Constituent Assembly Vote Postponed by Organizing Panel

"Die Welt hat sich verändert": Hamadi Jebali, der Chef der tunesischen Islamisten-Partei war erst kürzlich zu Besuch in den USA. 

(Foto: dpa)

"Tunesien hat sich verändert, die Welt hat sich verändert, warum also sollte sich die Partei nicht ändern?" fragte Jebali. Man wolle eine Partei sein, die sich in ihrer Führung, ihren inneren Abläufen und in den Entscheidungen modern verhalte. Mehrere Mitglieder des Nahda-Politbüros, die neben dem bärtigen Jebali saßen, waren glatt rasiert. Von den Wahlen zur verfassunggebenden Versammlung, die im Juli stattfinden sollen, wird erwartet, dass an-Nahda als die am besten organisierte Gruppierung auch als stärkste Kraft hervorgeht.

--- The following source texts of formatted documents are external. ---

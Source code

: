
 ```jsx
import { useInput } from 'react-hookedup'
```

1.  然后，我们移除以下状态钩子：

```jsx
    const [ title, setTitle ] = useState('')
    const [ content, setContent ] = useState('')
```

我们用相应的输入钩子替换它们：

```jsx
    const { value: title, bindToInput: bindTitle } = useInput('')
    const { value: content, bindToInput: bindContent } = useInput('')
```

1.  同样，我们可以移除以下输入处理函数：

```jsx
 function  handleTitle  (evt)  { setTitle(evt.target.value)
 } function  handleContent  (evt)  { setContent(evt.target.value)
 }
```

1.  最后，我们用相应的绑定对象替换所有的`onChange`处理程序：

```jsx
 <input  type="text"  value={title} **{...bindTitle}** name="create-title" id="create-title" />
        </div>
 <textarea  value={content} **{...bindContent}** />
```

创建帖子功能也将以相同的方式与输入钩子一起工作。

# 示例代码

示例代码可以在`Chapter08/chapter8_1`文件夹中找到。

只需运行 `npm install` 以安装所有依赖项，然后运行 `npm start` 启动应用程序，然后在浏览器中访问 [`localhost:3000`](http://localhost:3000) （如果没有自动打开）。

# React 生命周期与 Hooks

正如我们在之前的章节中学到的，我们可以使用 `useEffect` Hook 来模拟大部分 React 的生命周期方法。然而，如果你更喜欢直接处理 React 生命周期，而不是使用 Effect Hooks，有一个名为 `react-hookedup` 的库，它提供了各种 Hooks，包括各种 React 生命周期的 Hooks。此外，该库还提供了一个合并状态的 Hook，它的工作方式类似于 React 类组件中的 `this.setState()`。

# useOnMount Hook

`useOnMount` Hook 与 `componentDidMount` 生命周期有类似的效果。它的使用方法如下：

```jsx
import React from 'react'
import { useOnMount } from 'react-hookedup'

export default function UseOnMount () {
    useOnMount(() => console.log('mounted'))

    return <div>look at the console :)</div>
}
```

Um die Besorgnisse laizistischer Wähler und besonders emanzipierter Frauen zu beruhigen, betonen die Islamisten ihr pluralistisches Gesicht. Wegen der Unterdrückung durch den Diktator Ben Ali nannte Jebali an-Nahda "die Partei der 30.000 Häftlinge". Schon bald nach Rückkehr in die Legalität erkannte sie das tunesische Statut der Frau an, das Gleichberechtigung zusichert und die Mehr-Ehe verbietet.

Die Frau mit dem offenen Lockenhaar und den engen Jeans stellte sich als "Asma" vor. Sie hat ein Universitätsdiplom in Kriminologie und betonte, ihr Entschluss, an-Nahda beizutreten sei nach langer Überlegung und in voller Freiheit erfolgt. Auf ihren sonstigen Veranstaltungen hält an-Nahda an getrennter Sitzordnung für Männer und Frauen fest.

Die tunesischen Islamisten haben nichts gegen Marktwirtschaft

Auf der Pressekonferenz wurde ferner die Gründung einer Jugendorganisation angekündigt. Ein junger Aktivist sprach darüber in einem tunesischen Misch-Dialekt arabischer und französischer Wörter. Das auf der Konferenz vorgestellte neue Emblem von an-Nahda zeigt eine dunkelblaue Taube. Der rote Stern aus der tunesischen Fahne zwischen ihren Flügeln symbolisiert zugleich die fünf Säulen des Islam. Grüne Olivenblätter stehen für die Traditionen von Tunesiens Landwirtschaft. Unter dem Symbol steht als Motto "Freiheit, Gerechtigkeit, Entwicklung".

Generalsekretär Jebali hat im vergangenen Monat Washington besucht. Seine Einladung wurde vom Center for the Study of Islam and Democracy getragen und teils vom US-Außenministerium finanziert. Laut Meldung einer Nachrichtenagentur, die auf den Maghreb spezialisiert ist, traf Jebali mit den Senatoren Joe Liberman und John McCain zusammen. Er habe dabei auf die liberale Orientierung von an-Nahda in ökonomischen Fragen hingewiesen. Im Unterschied zu den tunesischen Linksparteien habe sie nichts gegen Marktwirtschaft. In den Reden von Parteisprechern gibt es nie antiwestliche Töne.

Wirtschaftlich muss das revolutionäre Tunesien derzeit eine Durststrecke überstehen: Als Folge der Ereignisse schrumpfte das Bruttoinlandsprodukt (BIP) im ersten Quartal im Vergleich zum Vorquartal nach Angaben des Statistischen Amtes um 7,8 Prozent. Am meisten leidet der Tourismus, der normalerweise acht Prozent am BIP erwirtschaftet und dem nun die Umsätze wegbrechen. Hotels und Restaurants melden einen Rückgang der Aktivität um 35 Prozent, das Transportgewerbe um 18 Prozent. In den touristischen Gebieten des Landes wurden mehr als 60 Hotels geschlossen.